Alternatively, if you want to load German FastText embeddings trained over crawls, instantiate as follows:

```python
german_embedding = WordEmbeddings('de-crawl')
```

We generally recommend the FastText embeddings, or GloVe if you want a smaller model.

If you want to use any other embeddings (not listed in the list above), you can load those by calling
```python
custom_embedding = WordEmbeddings('path/to/your/custom/embeddings.gensim')
```
If you want to load custom embeddings you need to make sure that the custom embeddings are correctly formatted to
[gensim](https://radimrehurek.com/gensim/models/word2vec.html).

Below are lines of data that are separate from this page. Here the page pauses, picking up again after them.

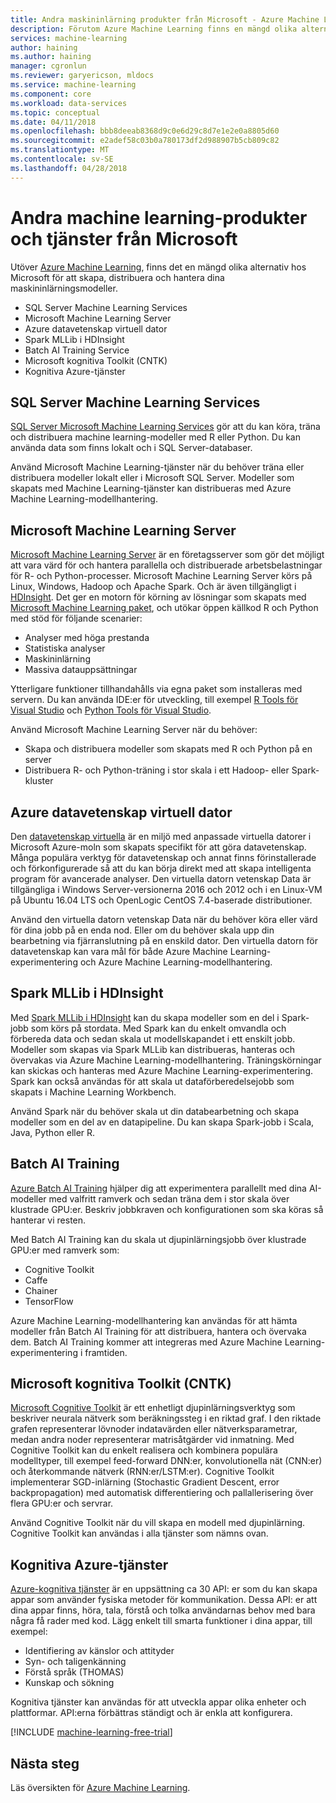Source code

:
 ```yaml
---
title: Andra maskininlärning produkter från Microsoft - Azure Machine Learning | Microsoft Docs
description: Förutom Azure Machine Learning finns en mängd olika alternativ till Microsoft för att skapa, distribuera och hantera dina maskininlärning modeller.
services: machine-learning
author: haining
ms.author: haining
manager: cgronlun
ms.reviewer: garyericson, mldocs
ms.service: machine-learning
ms.component: core
ms.workload: data-services
ms.topic: conceptual
ms.date: 04/11/2018
ms.openlocfilehash: bbb8deeab8368d9c0e6d29c8d7e1e2e0a8805d60
ms.sourcegitcommit: e2adef58c03b0a780173df2d988907b5cb809c82
ms.translationtype: MT
ms.contentlocale: sv-SE
ms.lasthandoff: 04/28/2018
---
```

# <a name="other-machine-learning-products-and-services-from-microsoft"></a>Andra machine learning-produkter och tjänster från Microsoft

Utöver [Azure Machine Learning](overview-what-is-azure-ml.md), finns det en mängd olika alternativ hos Microsoft för att skapa, distribuera och hantera dina maskininlärningsmodeller. 
* SQL Server Machine Learning Services
* Microsoft Machine Learning Server
* Azure datavetenskap virtuell dator
* Spark MLLib i HDInsight
* Batch AI Training Service
* Microsoft kognitiva Toolkit (CNTK)
* Kognitiva Azure-tjänster


## <a name="sql-server-machine-learning-services"></a>SQL Server Machine Learning Services
[SQL Server Microsoft Machine Learning Services](https://docs.microsoft.com/sql/advanced-analytics/r/r-services) gör att du kan köra, träna och distribuera machine learning-modeller med R eller Python. Du kan använda data som finns lokalt och i SQL Server-databaser. 

Använd Microsoft Machine Learning-tjänster när du behöver träna eller distribuera modeller lokalt eller i Microsoft SQL Server. Modeller som skapats med Machine Learning-tjänster kan distribueras med Azure Machine Learning-modellhantering. 

## <a name="microsoft-machine-learning-server"></a>Microsoft Machine Learning Server 
[Microsoft Machine Learning Server](https://docs.microsoft.com/sql/advanced-analytics/r/r-server-standalone) är en företagsserver som gör det möjligt att vara värd för och hantera parallella och distribuerade arbetsbelastningar för R- och Python-processer. Microsoft Machine Learning Server körs på Linux, Windows, Hadoop och Apache Spark. Och är även tillgängligt i [HDInsight](https://azure.microsoft.com/services/hdinsight/r-server/). Det ger en motorn för körning av lösningar som skapats med [Microsoft Machine Learning paket](https://docs.microsoft.com/r-server/r/concept-what-is-the-microsoftml-package), och utökar öppen källkod R och Python med stöd för följande scenarier:

- Analyser med höga prestanda
- Statistiska analyser
- Maskininlärning
- Massiva datauppsättningar

Ytterligare funktioner tillhandahålls via egna paket som installeras med servern. Du kan använda IDE:er för utveckling, till exempel [R Tools för Visual Studio](https://www.visualstudio.com/vs/rtvs/) och [Python Tools för Visual Studio](https://www.visualstudio.com/vs/python/).

Använd Microsoft Machine Learning Server när du behöver:

- Skapa och distribuera modeller som skapats med R och Python på en server
- Distribuera R- och Python-träning i stor skala i ett Hadoop- eller Spark-kluster

## <a name="azure-data-science-virtual-machine"></a>Azure datavetenskap virtuell dator
Den [datavetenskap virtuella](https://docs.microsoft.com/azure/machine-learning/data-science-virtual-machine/overview) är en miljö med anpassade virtuella datorer i Microsoft Azure-moln som skapats specifikt för att göra datavetenskap. Många populära verktyg för datavetenskap och annat finns förinstallerade och förkonfigurerade så att du kan börja direkt med att skapa intelligenta program för avancerade analyser. Den virtuella datorn vetenskap Data är tillgängliga i Windows Server-versionerna 2016 och 2012 och i en Linux-VM på Ubuntu 16.04 LTS och OpenLogic CentOS 7.4-baserade distributioner. 

Använd den virtuella datorn vetenskap Data när du behöver köra eller värd för dina jobb på en enda nod. Eller om du behöver skala upp din bearbetning via fjärranslutning på en enskild dator. Den virtuella datorn för datavetenskap kan vara mål för både Azure Machine Learning- experimentering och Azure Machine Learning-modellhantering. 

## <a name="spark-mllib-in-hdinsight"></a>Spark MLLib i HDInsight
Med [Spark MLLib i HDInsight](https://docs.microsoft.com/azure/hdinsight/hdinsight-apache-spark-ipython-notebook-machine-learning) kan du skapa modeller som en del i Spark-jobb som körs på stordata. Med Spark kan du enkelt omvandla och förbereda data och sedan skala ut modellskapandet i ett enskilt jobb. Modeller som skapas via Spark MLLib kan distribueras, hanteras och övervakas via Azure Machine Learning-modellhantering. Träningskörningar kan skickas och hanteras med Azure Machine Learning-experimentering. Spark kan också användas för att skala ut dataförberedelsejobb som skapats i Machine Learning Workbench. 

Använd Spark när du behöver skala ut din databearbetning och skapa modeller som en del av en datapipeline. Du kan skapa Spark-jobb i Scala, Java, Python eller R. 

## <a name="batch-ai-training"></a>Batch AI Training 
[Azure Batch AI Training](https://aka.ms/batchaitraining) hjälper dig att experimentera parallellt med dina AI-modeller med valfritt ramverk och sedan träna dem i stor skala över klustrade GPU:er. Beskriv jobbkraven och konfigurationen som ska köras så hanterar vi resten. 

Med Batch AI Training kan du skala ut djupinlärningsjobb över klustrade GPU:er med ramverk som:

- Cognitive Toolkit
- Caffe
- Chainer
- TensorFlow

Azure Machine Learning-modellhantering kan användas för att hämta modeller från Batch AI Training för att distribuera, hantera och övervaka dem.  Batch AI Training kommer att integreras med Azure Machine Learning-experimentering i framtiden. 

## <a name="microsoft-cognitive-toolkit-cntk"></a>Microsoft kognitiva Toolkit (CNTK)
[Microsoft Cognitive Toolkit](https://www.microsoft.com/en-us/cognitive-toolkit/) är ett enhetligt djupinlärningsverktyg som beskriver neurala nätverk som beräkningssteg i en riktad graf. I den riktade grafen representerar lövnoder indatavärden eller nätverksparametrar, medan andra noder representerar matrisåtgärder vid inmatning. Med Cognitive Toolkit kan du enkelt realisera och kombinera populära modelltyper, till exempel feed-forward DNN:er, konvolutionella nät (CNN:er) och återkommande nätverk (RNN:er/LSTM:er). Cognitive Toolkit implementerar SGD-inlärning (Stochastic Gradient Descent, error backpropagation) med automatisk differentiering och pallallerisering över flera GPU:er och servrar.

Använd Cognitive Toolkit när du vill skapa en modell med djupinlärning.  Cognitive Toolkit kan användas i alla tjänster som nämns ovan.

## <a name="azure-cognitive-services"></a>Kognitiva Azure-tjänster
[Azure-kognitiva tjänster](https://docs.microsoft.com/azure/#pivot=products&panel=ai) är en uppsättning ca 30 API: er som du kan skapa appar som använder fysiska metoder för kommunikation. Dessa API: er att dina appar finns, höra, tala, förstå och tolka användarnas behov med bara några få rader med kod. Lägg enkelt till smarta funktioner i dina appar, till exempel: 

- Identifiering av känslor och attityder
- Syn- och taligenkänning
- Förstå språk (THOMAS)
- Kunskap och sökning

Kognitiva tjänster kan användas för att utveckla appar olika enheter och plattformar. API:erna förbättras ständigt och är enkla att konfigurera. 

[!INCLUDE [machine-learning-free-trial](../../../includes/machine-learning-free-trial.md)]

## <a name="next-steps"></a>Nästa steg

Läs översikten för [Azure Machine Learning](overview-what-is-azure-ml.md).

You can, for example, convert [FastText embeddings](https://fasttext.cc/docs/en/crawl-vectors.html) to gensim using the
following code snippet:
```python
import gensim

word_vectors = gensim.models.KeyedVectors.load_word2vec_format('/path/to/fasttext/embeddings.txt', binary=False)
word_vectors.save('/path/to/converted')
```

However, FastText embeddings have the functionality of returning vectors for out of vocabulary words using the sub-word information. If you want to use this then try [`FastTextEmbeddings`](#flair.embeddings.token.FastTextEmbeddings) class.